Attorney Claims They Were Fired By The USDA

Ashley Jamieson (@DearAshley) wants the world to believe she’s the victim of a vast conspiracy. The reality? She torpedoed her own career.


Until recently, Jamieson worked as an attorney at the Department of Agriculture, but she now claims she was fired unfairly for “performance” reasons. On social media, she’s spinning the narrative that it was all about politics — that her outspoken leftist posts online, especially those targeting conservatives, led to her downfall. She even tried to blame accounts like LibsofTikTok, calling them “white supremacist” and “Christian Nationalist.” The irony, of course, is that the account’s owner is Jewish. Not exactly the airtight legal argument one might expect from a government lawyer.

The receipts tell the story more clearly than Ashley’s thread does. Screenshots of her posts are damning — and not in the way she thinks. When news broke of Charlie Kirk’s assassination, she tweeted, “one down, many more to go.” That wasn’t just cruel. That was a public celebration of the death of a father, husband, and leader — a chilling window into her mindset.


And it didn’t stop there. Jamieson openly fantasized about locking up all Republicans, as though political disagreement were grounds for imprisonment. These weren’t slips of the tongue; they were part of a long pattern of dehumanizing rhetoric. For someone in a legal role inside the federal government, those kinds of statements aren’t just inappropriate. They’re disqualifying.
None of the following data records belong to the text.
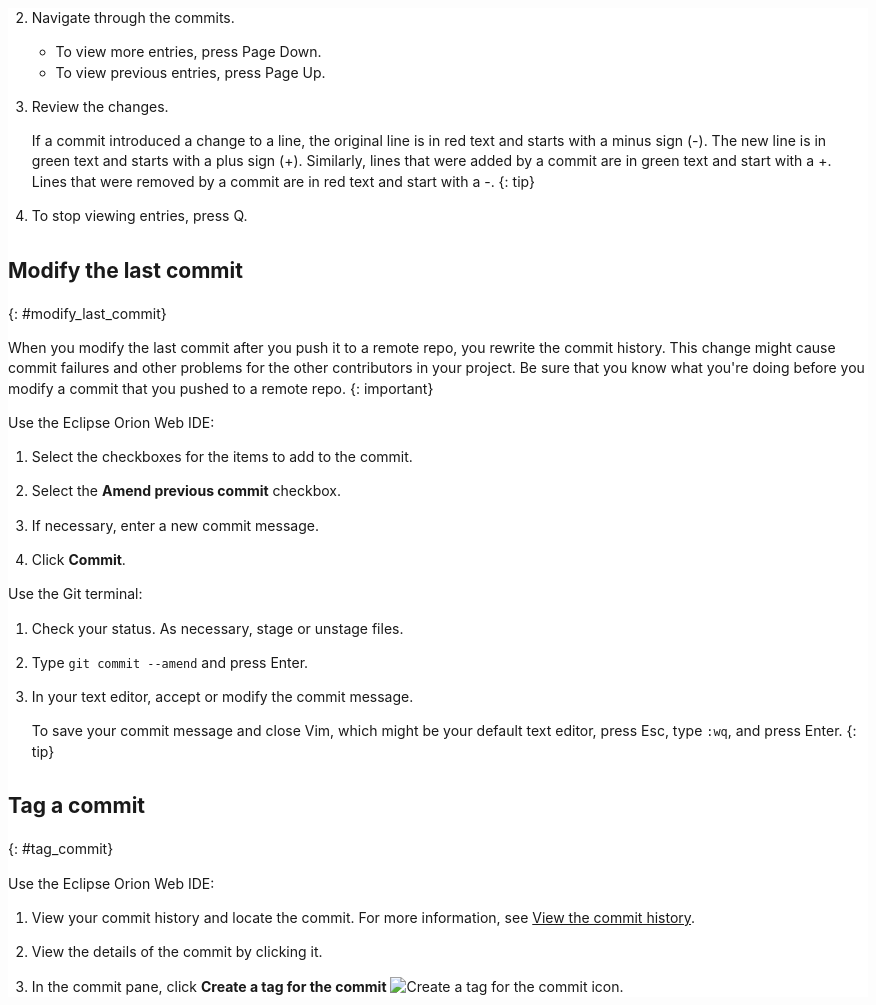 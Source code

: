 2. Navigate through the commits.

   * To view more entries, press Page Down.
   * To view previous entries, press Page Up.

3. Review the changes.

   If a commit introduced a change to a line, the original line is in red text and starts with a minus sign (-). The new line is in green text and starts with a plus sign (+).  Similarly, lines that were added by a commit are in green text and start with a +. Lines that were removed by a commit are in red text and start with a -.
   {: tip}

4. To stop viewing entries, press Q.

## Modify the last commit
{: #modify_last_commit}

When you modify the last commit after you push it to a remote repo, you rewrite the commit history. This change might cause commit failures and other problems for the other contributors in your project. Be sure that you know what you're doing before you modify a commit that you pushed to a remote repo.
{: important}

Use the Eclipse Orion Web IDE:

1. Select the checkboxes for the items to add to the commit.

2. Select the **Amend previous commit** checkbox.

3. If necessary, enter a new commit message.

4. Click **Commit**.

Use the Git terminal:

1. Check your status. As necessary, stage or unstage files.

2. Type `git commit --amend` and press Enter.

3. In your text editor, accept or modify the commit message.

   To save your commit message and close Vim, which might be your default text editor, press Esc, type `:wq`, and press Enter.
   {: tip}

## Tag a commit
{: #tag_commit}

Use the Eclipse Orion Web IDE:

1. View your commit history and locate the commit. For more information, see [View the commit history](#view_commit_history).

2. View the details of the commit by clicking it.

3. In the commit pane, click **Create a tag for the commit** ![Create a tag for the commit icon](images/tag.png).
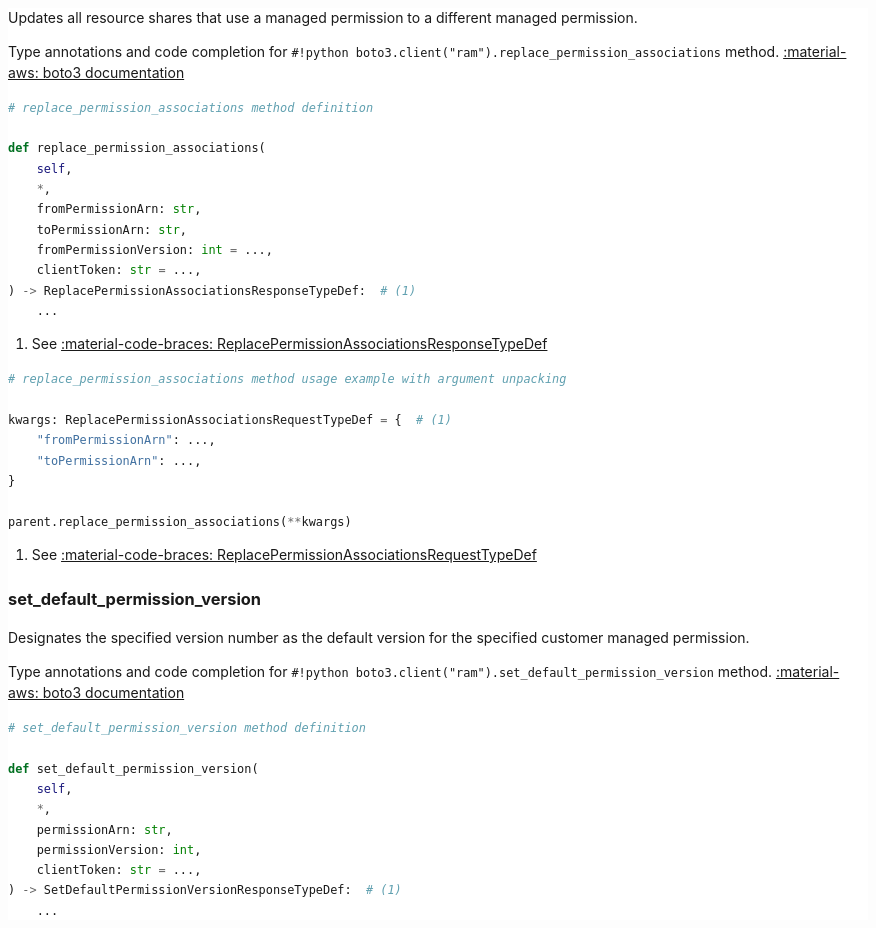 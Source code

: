 Updates all resource shares that use a managed permission to a different
managed permission.

Type annotations and code completion for `#!python boto3.client("ram").replace_permission_associations` method.
[:material-aws: boto3 documentation](https://boto3.amazonaws.com/v1/documentation/api/latest/reference/services/ram/client/replace_permission_associations.html)

```python
# replace_permission_associations method definition

def replace_permission_associations(
    self,
    *,
    fromPermissionArn: str,
    toPermissionArn: str,
    fromPermissionVersion: int = ...,
    clientToken: str = ...,
) -> ReplacePermissionAssociationsResponseTypeDef:  # (1)
    ...
```

1. See [:material-code-braces: ReplacePermissionAssociationsResponseTypeDef](./type_defs.md#replacepermissionassociationsresponsetypedef)


```python
# replace_permission_associations method usage example with argument unpacking

kwargs: ReplacePermissionAssociationsRequestTypeDef = {  # (1)
    "fromPermissionArn": ...,
    "toPermissionArn": ...,
}

parent.replace_permission_associations(**kwargs)
```

1. See [:material-code-braces: ReplacePermissionAssociationsRequestTypeDef](./type_defs.md#replacepermissionassociationsrequesttypedef)

### set\_default\_permission\_version

Designates the specified version number as the default version for the
specified customer managed permission.

Type annotations and code completion for `#!python boto3.client("ram").set_default_permission_version` method.
[:material-aws: boto3 documentation](https://boto3.amazonaws.com/v1/documentation/api/latest/reference/services/ram/client/set_default_permission_version.html)

```python
# set_default_permission_version method definition

def set_default_permission_version(
    self,
    *,
    permissionArn: str,
    permissionVersion: int,
    clientToken: str = ...,
) -> SetDefaultPermissionVersionResponseTypeDef:  # (1)
    ...
```
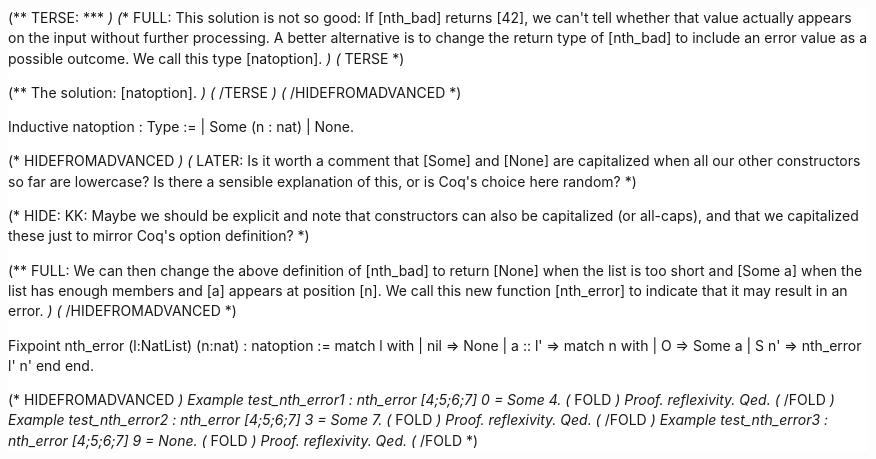 (** TERSE: *** *)
(** FULL: This solution is not so good: If [nth_bad] returns [42], we
    can't tell whether that value actually appears on the input
    without further processing. A better alternative is to change the
    return type of [nth_bad] to include an error value as a possible
    outcome. We call this type [natoption]. *)
(* TERSE *)

(** The solution: [natoption]. *)
(* /TERSE *)
(* /HIDEFROMADVANCED *)

Inductive natoption : Type :=
  | Some (n : nat)
  | None.

(* HIDEFROMADVANCED *)
(* LATER: Is it worth a comment that [Some] and [None] are capitalized
   when all our other constructors so far are lowercase?  Is there a
   sensible explanation of this, or is Coq's choice here random? *)

(* HIDE: KK: Maybe we should be explicit and note that constructors
   can also be capitalized (or all-caps), and that we capitalized
   these just to mirror Coq's option definition? *)

(** FULL: We can then change the above definition of [nth_bad] to
    return [None] when the list is too short and [Some a] when the
    list has enough members and [a] appears at position [n]. We call
    this new function [nth_error] to indicate that it may result in an
    error. *)
(* /HIDEFROMADVANCED *)

Fixpoint nth_error (l:NatList) (n:nat) : natoption :=
  match l with
  | nil => None
  | a :: l' => match n with
               | O => Some a
               | S n' => nth_error l' n'
               end
  end.

(* HIDEFROMADVANCED *)
Example test_nth_error1 : nth_error [4;5;6;7] 0 = Some 4.
(* FOLD *)
Proof. reflexivity. Qed.
(* /FOLD *)
Example test_nth_error2 : nth_error [4;5;6;7] 3 = Some 7.
(* FOLD *)
Proof. reflexivity. Qed.
(* /FOLD *)
Example test_nth_error3 : nth_error [4;5;6;7] 9 = None.
(* FOLD *)
Proof. reflexivity. Qed.
(* /FOLD *)
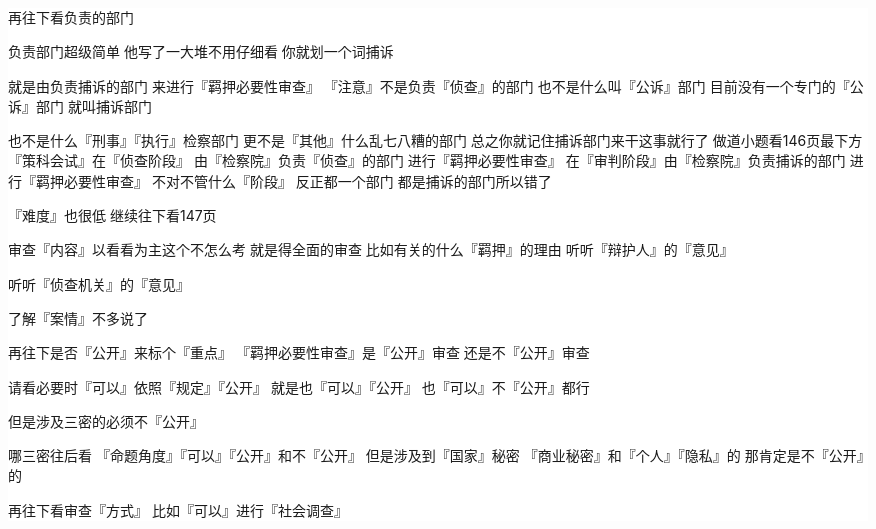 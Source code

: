 再往下看负责的部门

负责部门超级简单
他写了一大堆不用仔细看
你就划一个词捕诉

就是由负责捕诉的部门
来进行『羁押必要性审查』
『注意』不是负责『侦查』的部门
也不是什么叫『公诉』部门
目前没有一个专门的『公诉』部门
就叫捕诉部门

也不是什么『刑事』『执行』检察部门
更不是『其他』什么乱七八糟的部门
总之你就记住捕诉部门来干这事就行了
做道小题看146页最下方
『策科会试』在『侦查阶段』
由『检察院』负责『侦查』的部门
进行『羁押必要性审查』
在『审判阶段』由『检察院』负责捕诉的部门
进行『羁押必要性审查』
不对不管什么『阶段』
反正都一个部门
都是捕诉的部门所以错了

『难度』也很低
继续往下看147页

审查『内容』以看看为主这个不怎么考
就是得全面的审查
比如有关的什么『羁押』的理由
听听『辩护人』的『意见』

听听『侦查机关』的『意见』

了解『案情』不多说了

再往下是否『公开』来标个『重点』
『羁押必要性审查』是『公开』审查
还是不『公开』审查

请看必要时『可以』依照『规定』『公开』
就是也『可以』『公开』
也『可以』不『公开』都行

但是涉及三密的必须不『公开』

哪三密往后看
『命题角度』『可以』『公开』和不『公开』
但是涉及到『国家』秘密
『商业秘密』和『个人』『隐私』的
那肯定是不『公开』的

再往下看审查『方式』
比如『可以』进行『社会调查』
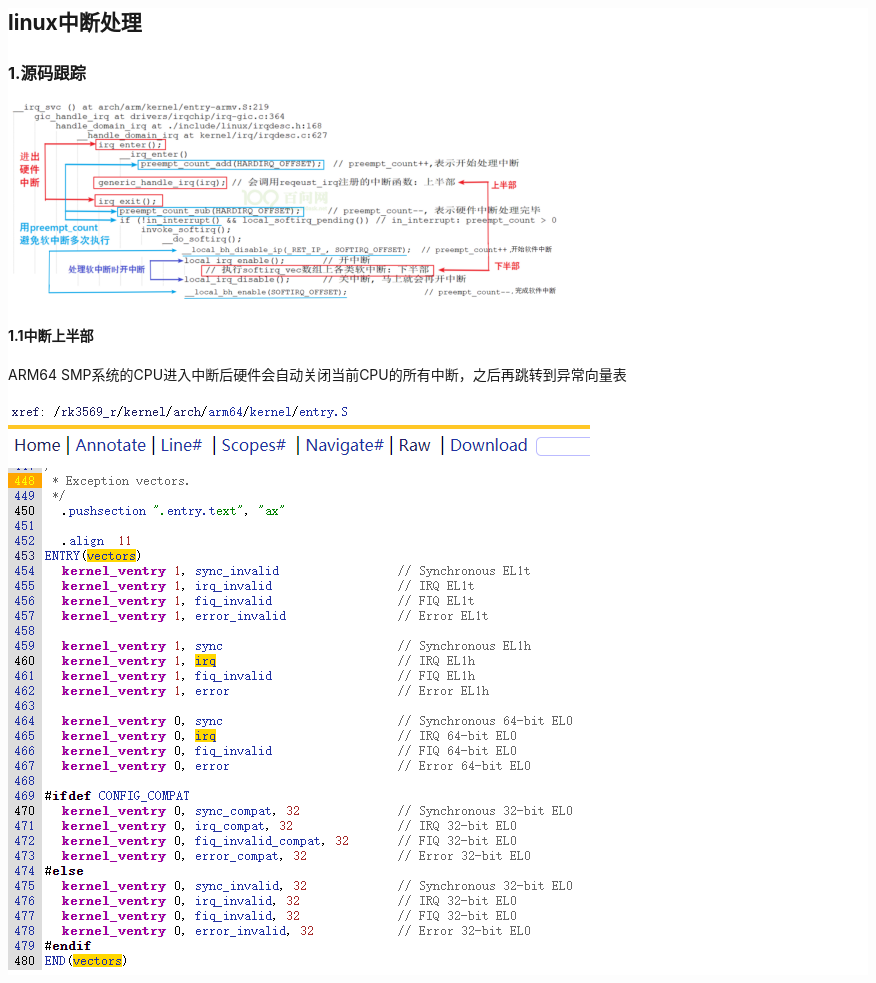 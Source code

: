 ## linux中断处理

### 1.源码跟踪

![image-20220523205206134](linux中断处理.assets/image-20220523205206134.png)



#### 1.1中断上半部

ARM64 SMP系统的CPU进入中断后硬件会自动关闭当前CPU的所有中断，之后再跳转到异常向量表

![image-20220525173917989](linux中断处理.assets/image-20220525173917989.png)
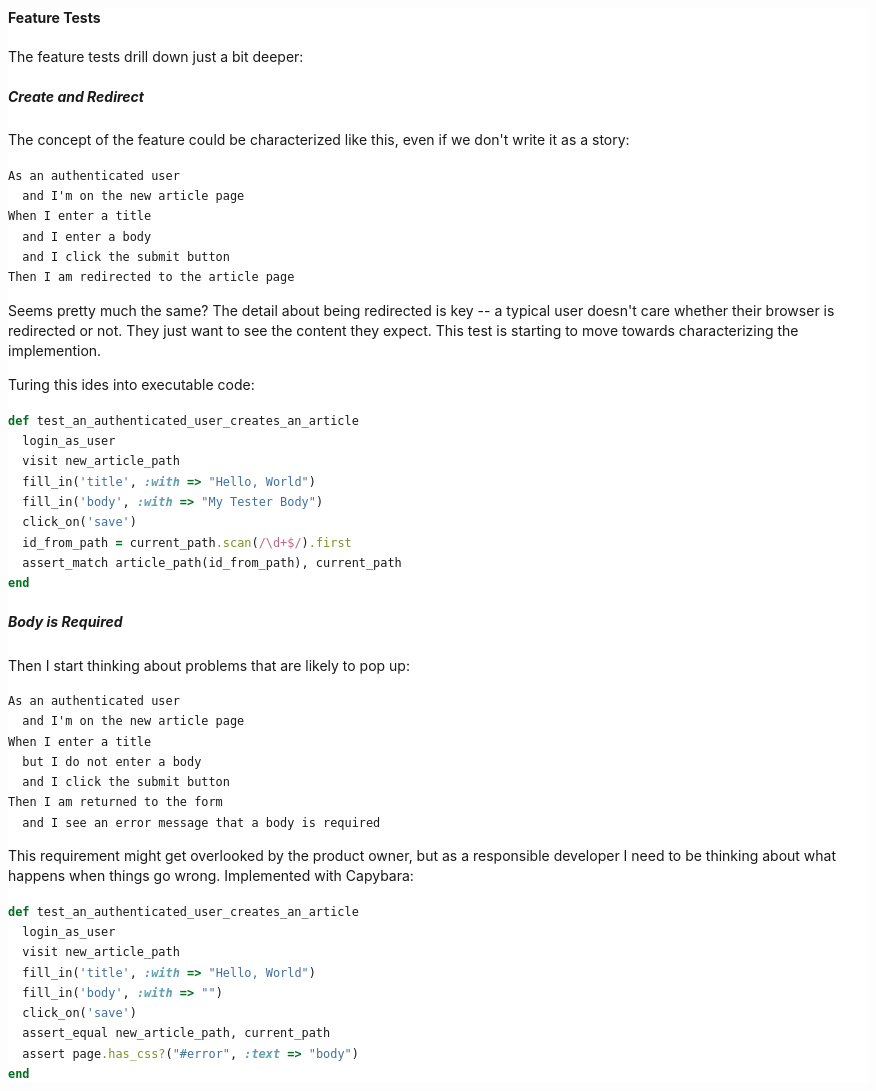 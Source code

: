 #### Feature Tests

The feature tests drill down just a bit deeper:

##### Create and Redirect

The concept of the feature could be characterized like this, even if we don't write it as a story:

```plain
As an authenticated user
  and I'm on the new article page
When I enter a title
  and I enter a body
  and I click the submit button
Then I am redirected to the article page
```

Seems pretty much the same? The detail about being redirected is key -- a typical user doesn't care whether their browser is redirected or not. They just want to see the content they expect. This test is starting to move towards characterizing the implemention.

Turing this ides into executable code:

```ruby
def test_an_authenticated_user_creates_an_article
  login_as_user
  visit new_article_path
  fill_in('title', :with => "Hello, World")
  fill_in('body', :with => "My Tester Body")
  click_on('save')
  id_from_path = current_path.scan(/\d+$/).first
  assert_match article_path(id_from_path), current_path
end
```

##### Body is Required

Then I start thinking about problems that are likely to pop up:

```plain
As an authenticated user
  and I'm on the new article page
When I enter a title
  but I do not enter a body
  and I click the submit button
Then I am returned to the form
  and I see an error message that a body is required
```

This requirement might get overlooked by the product owner, but as a responsible developer I need to be thinking about what happens when things go wrong. Implemented with Capybara:

```ruby
def test_an_authenticated_user_creates_an_article
  login_as_user
  visit new_article_path
  fill_in('title', :with => "Hello, World")
  fill_in('body', :with => "")
  click_on('save')
  assert_equal new_article_path, current_path
  assert page.has_css?("#error", :text => "body")
end
```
The “pity party” came next. Ashley framed her firing as an attack on her race and gender, claiming bias against her for being a Black woman with a uterus. Convenient scapegoats, but the evidence points elsewhere: she wasn’t punished for existing. She was punished for cheering on political violence and broadcasting it online for the world to see.

And in a curious side note, she also happens to share a sorority tie with Kamala Harris. That explains some of her politics, but it doesn’t excuse the behavior.